### WORK TASK
Pick the lines holding the string "Database" out of the records and copy them.

### DATA PROVIDED
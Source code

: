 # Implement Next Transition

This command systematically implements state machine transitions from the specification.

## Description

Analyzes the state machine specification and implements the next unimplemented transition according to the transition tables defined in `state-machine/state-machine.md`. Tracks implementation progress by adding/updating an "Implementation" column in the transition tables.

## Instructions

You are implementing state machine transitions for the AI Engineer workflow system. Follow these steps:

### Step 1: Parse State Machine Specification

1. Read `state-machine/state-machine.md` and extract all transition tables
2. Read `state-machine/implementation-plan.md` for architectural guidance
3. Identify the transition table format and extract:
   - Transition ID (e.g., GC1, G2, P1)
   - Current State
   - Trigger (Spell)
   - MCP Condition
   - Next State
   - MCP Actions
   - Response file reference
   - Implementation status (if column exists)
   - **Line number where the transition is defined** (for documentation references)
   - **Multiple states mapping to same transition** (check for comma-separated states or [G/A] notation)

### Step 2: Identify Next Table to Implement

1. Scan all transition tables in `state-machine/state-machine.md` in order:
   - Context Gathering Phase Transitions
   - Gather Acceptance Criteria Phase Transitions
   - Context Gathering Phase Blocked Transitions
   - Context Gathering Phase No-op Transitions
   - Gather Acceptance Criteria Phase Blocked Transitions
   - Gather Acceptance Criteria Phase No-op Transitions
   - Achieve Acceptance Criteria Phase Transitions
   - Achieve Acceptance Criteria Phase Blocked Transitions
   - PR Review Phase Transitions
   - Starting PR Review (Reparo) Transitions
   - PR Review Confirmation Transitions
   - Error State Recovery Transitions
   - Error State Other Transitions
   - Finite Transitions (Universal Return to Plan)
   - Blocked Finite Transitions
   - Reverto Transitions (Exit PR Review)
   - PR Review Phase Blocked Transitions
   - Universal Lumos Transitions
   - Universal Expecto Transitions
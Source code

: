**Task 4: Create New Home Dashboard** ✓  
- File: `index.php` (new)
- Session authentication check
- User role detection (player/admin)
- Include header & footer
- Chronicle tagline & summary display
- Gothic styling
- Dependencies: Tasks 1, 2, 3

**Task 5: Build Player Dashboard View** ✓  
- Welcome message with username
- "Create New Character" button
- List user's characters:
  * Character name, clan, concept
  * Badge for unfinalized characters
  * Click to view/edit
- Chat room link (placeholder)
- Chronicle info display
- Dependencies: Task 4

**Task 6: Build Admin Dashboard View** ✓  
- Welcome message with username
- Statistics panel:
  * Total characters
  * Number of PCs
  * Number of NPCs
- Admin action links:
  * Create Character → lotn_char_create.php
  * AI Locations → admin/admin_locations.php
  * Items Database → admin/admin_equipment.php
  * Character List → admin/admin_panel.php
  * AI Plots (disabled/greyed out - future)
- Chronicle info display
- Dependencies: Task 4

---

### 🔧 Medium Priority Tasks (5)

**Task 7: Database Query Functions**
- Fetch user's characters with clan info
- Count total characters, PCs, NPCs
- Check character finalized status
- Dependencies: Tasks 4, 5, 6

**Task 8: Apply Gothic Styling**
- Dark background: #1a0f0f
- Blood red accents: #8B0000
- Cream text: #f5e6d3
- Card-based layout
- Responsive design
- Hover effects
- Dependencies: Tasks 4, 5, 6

### TASK ANSWER
  * Items Database → admin/admin_equipment.php
**Task 7: Database Query Functions**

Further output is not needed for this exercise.